The Dane’s Stone, also known as the Pitfourie Stone, is believed to have been a major feature of the landscape of Moulin, near Pitlochry in Highland Perthshire, since the Neolithic or Bronze Age.
But the standing stone, possibly once part of an ancient stone circle, has finally been felled after days of torrential rain.
Marianne Carruthers, whose home overlooks the prehistoric stone, said she had been astounded when she looked out of a window and realised that the Dane’s Stone had disappeared from the landscape.
Mrs Carruthers, a pensioner who has lived in Moulin for more than 40 years, said the stone had toppled over last Wednesday after days of high winds and heavy rain.
She explained: “It was a particularly horrible day last Wednesday and the ground was very, very soft. I just heard this heavy thud and I thought at first it was a car door being closed and that was somebody was coming to visit me.
“But I could see the sheep going mad in the field and decided to move to a window where I could get a better look at the field and I couldn’t believe my eyes. I thought at first that the stone had shrunk. But I realised, after I had cleaned my specs, that I wasn’t seeing things and that the stone had toppled over. This big lump of quartzite had landed on the soft ground.”
Mrs Carruthers continued: “My younger son went out to have a closer look at the stone the day after it happened. We had always assumed it was like a tooth with long root because there used to be cows in that field that rubbed up against it and nothing happened.
“But he discovered that it had just been wedged into the ground with some stones and that there was little of the stone below the ground to start with. But it doesn’t seem to have been damaged in any way, as far as we know.”

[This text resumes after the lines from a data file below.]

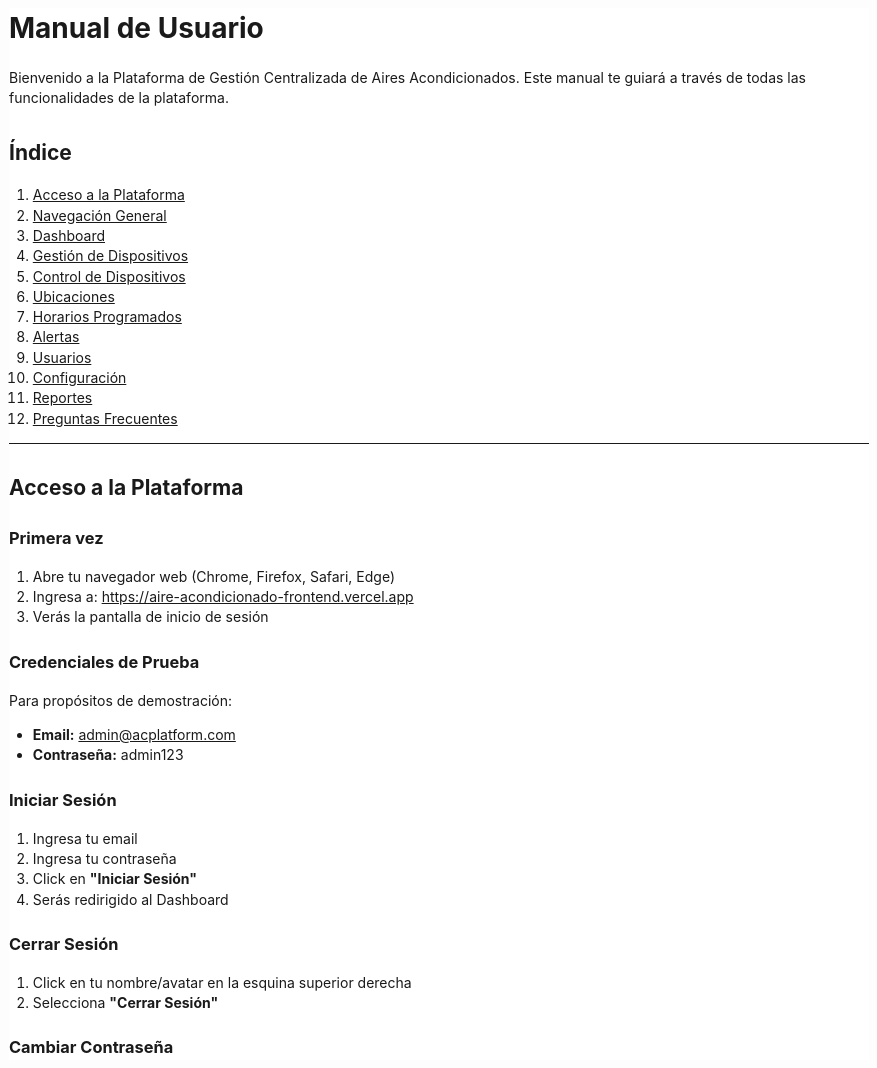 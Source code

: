 # Manual de Usuario

Bienvenido a la Plataforma de Gestión Centralizada de Aires Acondicionados. Este manual te guiará a través de todas las funcionalidades de la plataforma.

## Índice

1. [Acceso a la Plataforma](#acceso-a-la-plataforma)
2. [Navegación General](#navegación-general)
3. [Dashboard](#dashboard)
4. [Gestión de Dispositivos](#gestión-de-dispositivos)
5. [Control de Dispositivos](#control-de-dispositivos)
6. [Ubicaciones](#ubicaciones)
7. [Horarios Programados](#horarios-programados)
8. [Alertas](#alertas)
9. [Usuarios](#usuarios)
10. [Configuración](#configuración)
11. [Reportes](#reportes)
12. [Preguntas Frecuentes](#preguntas-frecuentes)

---

## Acceso a la Plataforma

### Primera vez

1. Abre tu navegador web (Chrome, Firefox, Safari, Edge)
2. Ingresa a: https://aire-acondicionado-frontend.vercel.app
3. Verás la pantalla de inicio de sesión

### Credenciales de Prueba

Para propósitos de demostración:
- **Email:** admin@acplatform.com
- **Contraseña:** admin123

### Iniciar Sesión

1. Ingresa tu email
2. Ingresa tu contraseña
3. Click en **"Iniciar Sesión"**
4. Serás redirigido al Dashboard

### Cerrar Sesión

1. Click en tu nombre/avatar en la esquina superior derecha
2. Selecciona **"Cerrar Sesión"**

### Cambiar Contraseña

She said added:”Lots of people have been up looking at it from Historic Scotland and things like that and it seems they have every intention of raising it. And that’s great because it is a feature of the village and we get quite lot of visitors during the year coming to see it. It’s amazing how many Scottish and foreign visitors come to see the stone.”
David Strachan, the manager of Perth and Kinross Heritage Trust, explained: “It is a prehistoric stone and probably dates back to between 4,000BC and 1,000BC. The name Dane’s Stone was probably given during the Middle Ages, around about the time of the Vikings.
“We don’t really know a huge amount about what these stones are for, but many do have ritual or religious significance.”
He said the Dane’s Stone was likely to have been used at the heart of funerals and burial ceremonies and described such structures as being “like churches” of ancient times.
Experts from Historic Scotland will now be assessing the damage and outlining plans to raise the megalith once again.
Mr Strachan said the 7ft 3in tall stone probably weighed around one and half tonnes. And he continued: “Originally the stone would have been much more securely buried into the ground. Clearly throughout pre-history and since the Middle Ages, a combination of ploughing around the stone over hundreds of years and the movement of soil down the slope will have generally eroded the ground around the stone.
“It certainly wouldn’t have been put up like that by prehistoric peoples.”
He added: “Whenever we have dramatic episodes of weather like this, erosion is caused by water and historic sites are quite often dramatically affected by that.”
Mr Strachan said the toppling of the stone, however, would represent a rare opportunity to carry out a small excavation at the site to learn more about the history of the stone.
He added: “We would like to see the stone being re-erected because obviously it becomes an important historic landmark and offers a sense of character of place for the area.”